Record extracts
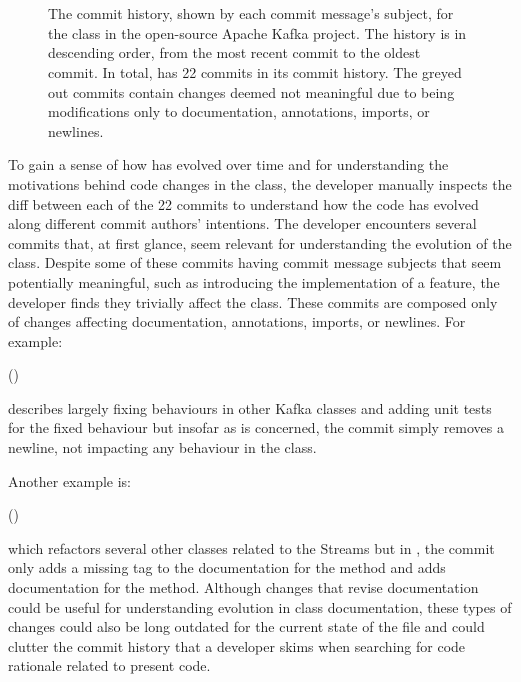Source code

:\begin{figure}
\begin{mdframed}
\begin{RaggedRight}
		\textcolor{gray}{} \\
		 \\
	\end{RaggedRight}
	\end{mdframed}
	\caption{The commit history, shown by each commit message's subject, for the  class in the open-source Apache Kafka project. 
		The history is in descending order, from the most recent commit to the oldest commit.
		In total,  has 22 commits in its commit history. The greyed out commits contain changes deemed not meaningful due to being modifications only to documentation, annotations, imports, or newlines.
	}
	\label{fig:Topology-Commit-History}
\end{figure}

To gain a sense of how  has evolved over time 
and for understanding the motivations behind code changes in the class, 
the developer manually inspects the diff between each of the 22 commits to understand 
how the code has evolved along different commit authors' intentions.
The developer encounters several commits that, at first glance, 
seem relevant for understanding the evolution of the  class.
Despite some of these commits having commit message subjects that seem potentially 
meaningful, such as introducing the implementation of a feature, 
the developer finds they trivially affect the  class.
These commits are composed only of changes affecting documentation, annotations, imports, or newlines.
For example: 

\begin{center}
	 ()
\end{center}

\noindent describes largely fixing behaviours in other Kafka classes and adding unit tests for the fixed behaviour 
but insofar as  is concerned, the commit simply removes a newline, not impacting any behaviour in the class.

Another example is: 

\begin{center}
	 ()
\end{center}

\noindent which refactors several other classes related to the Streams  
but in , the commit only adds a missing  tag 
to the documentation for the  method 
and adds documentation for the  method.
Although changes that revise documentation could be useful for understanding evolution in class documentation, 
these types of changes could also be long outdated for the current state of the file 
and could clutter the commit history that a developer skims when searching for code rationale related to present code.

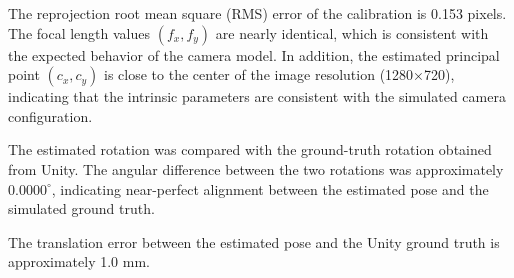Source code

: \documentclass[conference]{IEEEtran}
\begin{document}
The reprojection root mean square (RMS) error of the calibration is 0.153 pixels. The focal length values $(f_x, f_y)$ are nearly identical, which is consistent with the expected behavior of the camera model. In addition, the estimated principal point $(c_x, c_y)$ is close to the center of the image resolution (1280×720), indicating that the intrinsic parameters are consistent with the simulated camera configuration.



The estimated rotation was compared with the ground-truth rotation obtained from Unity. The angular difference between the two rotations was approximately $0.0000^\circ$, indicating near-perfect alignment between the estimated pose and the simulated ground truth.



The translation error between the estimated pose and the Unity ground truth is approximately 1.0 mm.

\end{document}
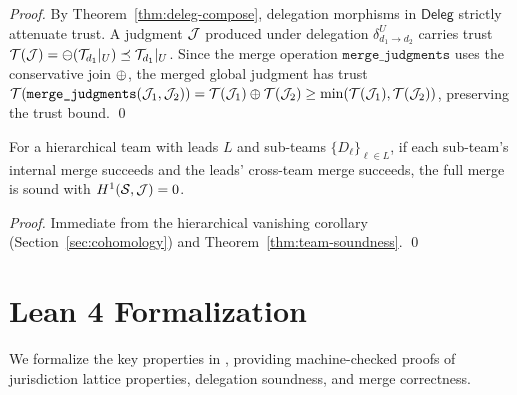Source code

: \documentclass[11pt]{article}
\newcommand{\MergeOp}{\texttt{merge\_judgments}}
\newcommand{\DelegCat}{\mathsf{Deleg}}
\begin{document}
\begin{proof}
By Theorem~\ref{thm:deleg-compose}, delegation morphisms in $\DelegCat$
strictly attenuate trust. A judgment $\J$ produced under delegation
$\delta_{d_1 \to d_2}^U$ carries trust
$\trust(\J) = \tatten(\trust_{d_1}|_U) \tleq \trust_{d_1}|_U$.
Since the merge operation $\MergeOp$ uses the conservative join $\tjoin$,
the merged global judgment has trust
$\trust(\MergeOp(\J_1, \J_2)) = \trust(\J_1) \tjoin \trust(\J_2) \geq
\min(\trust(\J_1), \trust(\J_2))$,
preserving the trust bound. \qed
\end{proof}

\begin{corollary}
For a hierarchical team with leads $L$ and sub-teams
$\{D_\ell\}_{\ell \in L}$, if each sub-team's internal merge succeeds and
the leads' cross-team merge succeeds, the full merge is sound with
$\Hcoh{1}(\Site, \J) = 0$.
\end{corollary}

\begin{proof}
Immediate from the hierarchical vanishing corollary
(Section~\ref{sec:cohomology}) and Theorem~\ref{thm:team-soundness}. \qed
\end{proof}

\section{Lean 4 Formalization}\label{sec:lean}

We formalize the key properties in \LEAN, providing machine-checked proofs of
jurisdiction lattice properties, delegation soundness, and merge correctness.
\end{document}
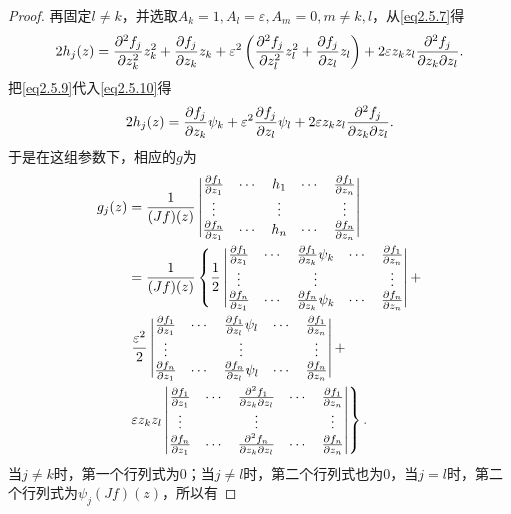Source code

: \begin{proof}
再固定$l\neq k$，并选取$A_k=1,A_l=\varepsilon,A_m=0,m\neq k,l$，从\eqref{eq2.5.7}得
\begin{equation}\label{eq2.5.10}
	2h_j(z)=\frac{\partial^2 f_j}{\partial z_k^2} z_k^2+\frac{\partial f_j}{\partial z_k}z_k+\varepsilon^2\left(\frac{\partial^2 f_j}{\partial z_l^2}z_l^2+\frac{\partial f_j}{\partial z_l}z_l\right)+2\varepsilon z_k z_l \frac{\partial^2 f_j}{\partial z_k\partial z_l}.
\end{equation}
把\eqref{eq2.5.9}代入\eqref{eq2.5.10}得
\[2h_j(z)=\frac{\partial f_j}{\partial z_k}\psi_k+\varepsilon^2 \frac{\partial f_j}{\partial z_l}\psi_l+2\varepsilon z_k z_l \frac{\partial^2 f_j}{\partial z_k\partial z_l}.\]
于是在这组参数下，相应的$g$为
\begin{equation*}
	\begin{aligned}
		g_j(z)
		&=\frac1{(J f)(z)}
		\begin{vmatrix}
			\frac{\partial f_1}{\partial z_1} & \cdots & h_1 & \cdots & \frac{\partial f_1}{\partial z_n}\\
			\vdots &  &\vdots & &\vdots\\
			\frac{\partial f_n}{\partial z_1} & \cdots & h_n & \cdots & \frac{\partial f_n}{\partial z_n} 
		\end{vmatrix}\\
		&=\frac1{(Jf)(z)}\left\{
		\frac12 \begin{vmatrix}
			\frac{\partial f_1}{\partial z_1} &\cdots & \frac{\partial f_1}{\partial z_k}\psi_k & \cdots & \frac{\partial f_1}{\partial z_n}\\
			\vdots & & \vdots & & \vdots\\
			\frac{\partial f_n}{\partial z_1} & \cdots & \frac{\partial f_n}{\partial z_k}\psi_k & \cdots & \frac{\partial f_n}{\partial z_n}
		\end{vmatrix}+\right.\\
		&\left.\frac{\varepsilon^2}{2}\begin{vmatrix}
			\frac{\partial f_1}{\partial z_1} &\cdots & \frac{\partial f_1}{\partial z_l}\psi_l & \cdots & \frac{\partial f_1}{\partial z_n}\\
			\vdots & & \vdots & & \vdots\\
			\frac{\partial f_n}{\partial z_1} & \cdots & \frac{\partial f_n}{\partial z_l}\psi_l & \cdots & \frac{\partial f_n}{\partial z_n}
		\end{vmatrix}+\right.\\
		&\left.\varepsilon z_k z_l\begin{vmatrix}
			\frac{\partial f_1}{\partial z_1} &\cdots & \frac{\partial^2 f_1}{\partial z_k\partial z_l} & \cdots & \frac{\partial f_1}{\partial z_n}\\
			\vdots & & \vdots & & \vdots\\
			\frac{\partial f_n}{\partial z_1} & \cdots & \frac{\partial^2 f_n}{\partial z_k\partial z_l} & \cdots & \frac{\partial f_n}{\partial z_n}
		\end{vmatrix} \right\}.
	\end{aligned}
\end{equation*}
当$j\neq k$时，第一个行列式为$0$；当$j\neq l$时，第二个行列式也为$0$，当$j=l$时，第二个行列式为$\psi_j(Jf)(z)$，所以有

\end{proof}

--

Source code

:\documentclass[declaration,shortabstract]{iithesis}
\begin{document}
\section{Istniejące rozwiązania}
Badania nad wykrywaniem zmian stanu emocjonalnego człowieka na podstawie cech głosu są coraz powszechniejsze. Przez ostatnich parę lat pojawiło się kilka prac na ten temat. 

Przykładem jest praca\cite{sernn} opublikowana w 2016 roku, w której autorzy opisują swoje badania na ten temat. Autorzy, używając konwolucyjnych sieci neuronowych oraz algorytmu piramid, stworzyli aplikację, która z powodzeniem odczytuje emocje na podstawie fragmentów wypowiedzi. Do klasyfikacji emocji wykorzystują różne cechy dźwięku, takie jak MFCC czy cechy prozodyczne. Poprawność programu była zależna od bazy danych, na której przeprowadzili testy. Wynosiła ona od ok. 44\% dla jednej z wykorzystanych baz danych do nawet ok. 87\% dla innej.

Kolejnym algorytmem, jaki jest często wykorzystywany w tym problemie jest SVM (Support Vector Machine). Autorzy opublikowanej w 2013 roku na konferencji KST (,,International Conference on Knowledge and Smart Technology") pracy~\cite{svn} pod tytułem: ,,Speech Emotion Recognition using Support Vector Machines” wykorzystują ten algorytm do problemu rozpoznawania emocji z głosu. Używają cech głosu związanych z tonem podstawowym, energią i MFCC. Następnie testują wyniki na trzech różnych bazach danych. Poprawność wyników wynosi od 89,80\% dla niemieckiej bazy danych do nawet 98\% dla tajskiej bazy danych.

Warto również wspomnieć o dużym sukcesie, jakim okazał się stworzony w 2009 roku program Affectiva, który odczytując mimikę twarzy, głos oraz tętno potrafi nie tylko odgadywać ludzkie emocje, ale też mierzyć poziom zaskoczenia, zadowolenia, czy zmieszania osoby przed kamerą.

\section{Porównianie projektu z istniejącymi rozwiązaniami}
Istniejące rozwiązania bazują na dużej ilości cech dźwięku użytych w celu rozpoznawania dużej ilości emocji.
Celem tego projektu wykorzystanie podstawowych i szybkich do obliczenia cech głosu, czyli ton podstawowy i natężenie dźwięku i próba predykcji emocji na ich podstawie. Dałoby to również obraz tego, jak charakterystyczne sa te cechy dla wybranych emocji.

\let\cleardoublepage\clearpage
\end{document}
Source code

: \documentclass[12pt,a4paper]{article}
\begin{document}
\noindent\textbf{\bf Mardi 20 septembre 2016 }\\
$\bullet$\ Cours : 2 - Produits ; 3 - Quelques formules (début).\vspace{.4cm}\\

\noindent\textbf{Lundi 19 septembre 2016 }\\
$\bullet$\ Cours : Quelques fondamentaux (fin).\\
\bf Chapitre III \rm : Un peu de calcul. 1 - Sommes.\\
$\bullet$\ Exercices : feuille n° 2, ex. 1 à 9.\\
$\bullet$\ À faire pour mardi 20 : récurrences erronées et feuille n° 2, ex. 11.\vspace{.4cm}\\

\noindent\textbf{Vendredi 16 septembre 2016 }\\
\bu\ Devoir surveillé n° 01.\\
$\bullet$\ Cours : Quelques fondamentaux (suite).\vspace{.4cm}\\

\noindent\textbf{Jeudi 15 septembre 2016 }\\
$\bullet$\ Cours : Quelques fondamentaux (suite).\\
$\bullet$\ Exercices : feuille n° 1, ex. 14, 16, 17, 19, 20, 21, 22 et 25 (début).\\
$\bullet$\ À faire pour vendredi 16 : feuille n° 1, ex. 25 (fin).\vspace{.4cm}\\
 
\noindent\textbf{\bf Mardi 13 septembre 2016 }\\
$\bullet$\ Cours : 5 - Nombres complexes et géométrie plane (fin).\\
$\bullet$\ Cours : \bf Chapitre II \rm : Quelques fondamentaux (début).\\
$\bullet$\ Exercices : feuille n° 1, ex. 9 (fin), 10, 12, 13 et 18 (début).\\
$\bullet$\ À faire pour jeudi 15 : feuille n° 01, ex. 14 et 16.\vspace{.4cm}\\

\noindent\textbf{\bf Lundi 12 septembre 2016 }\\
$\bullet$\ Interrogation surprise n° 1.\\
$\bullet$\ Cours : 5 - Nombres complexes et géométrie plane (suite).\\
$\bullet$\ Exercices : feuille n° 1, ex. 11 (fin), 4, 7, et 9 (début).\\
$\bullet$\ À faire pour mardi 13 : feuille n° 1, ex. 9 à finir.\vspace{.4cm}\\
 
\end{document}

About this task
Please filter the entries for the word "leads" and copy the lines that have it.

Solved problem
For a hierarchical team with leads $L$ and sub-teams
the leads' cross-team merge succeeds, the full merge is sound with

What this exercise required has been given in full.